Recently uncovered historical records indicate that E.J. Turner, along with other Grace area ranchers, founded and constructed the Last Chance Canal to provide irrigation in this otherwise arid area of Idaho.  The canal's name derives from the fact that the ranchers felt the canal, which had undergone several unsuccessfully construction attempts over a number of years, was their "last chance" to survive and build economic futures for themselves in the area.   E.J. Turner served on the board of directors and as the first president of the Last Chance Canal Company from 1899 to 1904.  Today the Last Chance Canal still irrigates over 36,000 acres of southeast Idaho.
 
Rose Hine's parents (Kirt's grandparents):
Edward John Turner and Martha Hillman-Turner
probably in the late 1800's.

Edward and Martha were divorced in 1903.    Martha would move to western Idaho where she lived with some of her younger children near Weiser.  Later she would move with her sons Edward and Frederick to the town of Jerome in central Idaho where she passed away in 1935.  She is buried in the Jerome Cemetery.

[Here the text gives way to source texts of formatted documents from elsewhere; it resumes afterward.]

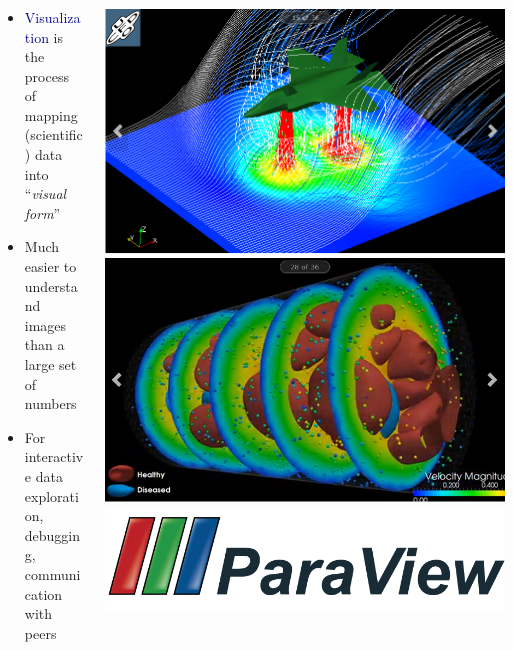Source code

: \begin{frame}
    \frametitle{}
    \framesubtitle{}

    \begin{columns} %
    \begin{column}{5.25cm}
        \begin{itemize}
                \item \textcolor{DarkBlue}{Visualization} is the process of mapping (scientific) data into ``{\it visual form}''
                \item Much easier to understand images than a large set of numbers
                \item For interactive data exploration, debugging, communication with peers
        \end{itemize}
    \end{column}
    \begin{column}{7cm}
        \href{http://www.paraview.org/gallery/}{\includegraphics[width=.475\columnwidth]{figs/paraview/ParaView-gallery01}}
        \href{http://www.paraview.org/gallery/}{\includegraphics[width=.475\columnwidth]{figs/paraview/ParaView-gallery03}}
        \centering
        \href{http://www.paraview.org}{\includegraphics[width=.45\columnwidth]{./figs/visit-logos/ParaViewLogo}}



\end{column}
\end{columns}
\end{frame}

Edward John Turner stayed in the Gentile Valley near Grace and in 1911 married Marian Adelaide Cole.  Edward died on October 31, 1916 in San Diego, California where he and Marian were either vacationing or had possible just moved to retire.  He is buried near his childhood home in Janesville, Wisconsin in the Oak Hill Cemetery.
 


More About Kirt's Parents

Homer and Rose Hine, having married in 1910 in Spokane, WA, had their first child, a daughter they named Ruth Emma, on December 28th, 1911 in Seattle and photographic evidence suggests that the Hine family moved into a new home in 1912 at 707 23rd Ave. North in the Capital Hill area of Seattle.   Around 1916 the Hines moved to Mt. Vernon for a year or two where their second (and last) child , Edward Kirtland Hine ("Kirt"), was born and where Homer temporarily owned  the Dodge automobile dealership.   It is apparent that the family did not sell their Seattle home during the period they spent in Mt. Vernon because the moved back into it after the brief adventure into the auto business.

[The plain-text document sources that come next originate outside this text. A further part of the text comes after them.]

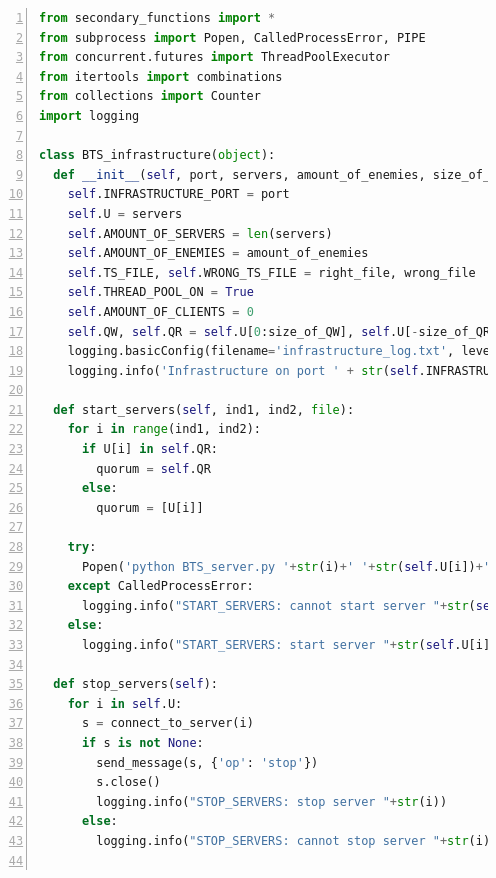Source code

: \begin{ListingEnv}[p]\caption{Класс~\texttt{\small BTS_infrastructure}, модуль~\texttt{\small BTS_infrastructure}}\label{list:bts1}
\begin{lstlisting}[language=Python, numbers=left]
from secondary_functions import *
from subprocess import Popen, CalledProcessError, PIPE
from concurrent.futures import ThreadPoolExecutor
from itertools import combinations
from collections import Counter
import logging

class BTS_infrastructure(object):
  def __init__(self, port, servers, amount_of_enemies, size_of_QW, size_of_QR, right_file, wrong_file):
    self.INFRASTRUCTURE_PORT = port
    self.U = servers
    self.AMOUNT_OF_SERVERS = len(servers)
    self.AMOUNT_OF_ENEMIES = amount_of_enemies
    self.TS_FILE, self.WRONG_TS_FILE = right_file, wrong_file
    self.THREAD_POOL_ON = True
    self.AMOUNT_OF_CLIENTS = 0
    self.QW, self.QR = self.U[0:size_of_QW], self.U[-size_of_QR:]
    logging.basicConfig(filename='infrastructure_log.txt', level=logging.DEBUG, format="%(asctime)s - %(message)s")
    logging.info('Infrastructure on port ' + str(self.INFRASTRUCTURE_PORT))

  def start_servers(self, ind1, ind2, file):
    for i in range(ind1, ind2):
      if U[i] in self.QR:
        quorum = self.QR
      else:
        quorum = [U[i]]

    try:
      Popen('python BTS_server.py '+str(i)+' '+str(self.U[i])+' '+str(file)+' '+''.join(str(j)+' ' for j in quorum), stdout=PIPE, stderr=PIPE, shell=True)
    except CalledProcessError:
      logging.info("START_SERVERS: cannot start server "+str(self.U[i]))
    else:
      logging.info("START_SERVERS: start server "+str(self.U[i]))

  def stop_servers(self):
    for i in self.U:
      s = connect_to_server(i)
      if s is not None:
        send_message(s, {'op': 'stop'})
        s.close()
        logging.info("STOP_SERVERS: stop server "+str(i))
      else:
        logging.info("STOP_SERVERS: cannot stop server "+str(i))
        
\end{lstlisting}
\end{ListingEnv}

By 1927 business must have been good at Homer's half owned Salmon Bay Sand and Gravel Company because in this year the Hine family moved into a large brand new home at 1204 Parkside Drive in Broadmoor, an exclusive and gated Seattle community.    Both of the Hine children attended private high schools, Ruth the Stevens School and Kirt the Lakeside School.   The Great Depression apparently squeezed the family finances but Homer was able to keep the kids in school and hold onto the home in Broadmoor.   By the mid 1930's when he had reached his early 60's Homer became semi-retired perhaps partly due to the slowdown in business caused by the depression.  He spent a part of each day for many years starting in the 1930's at the exclusive Arctic Club, an adventurers and gentleman's social club not far from his home in Seattle.

Homer passed away at the age of 84 in 1958.   Rose passed away in 1967 at the age of 92 having lived in the Broadmoor home for 40 years.  Both are buried in the Riverside Cemetery, Poland, Ohio with Homer's parents and many other Hine and Kirtland ancestors.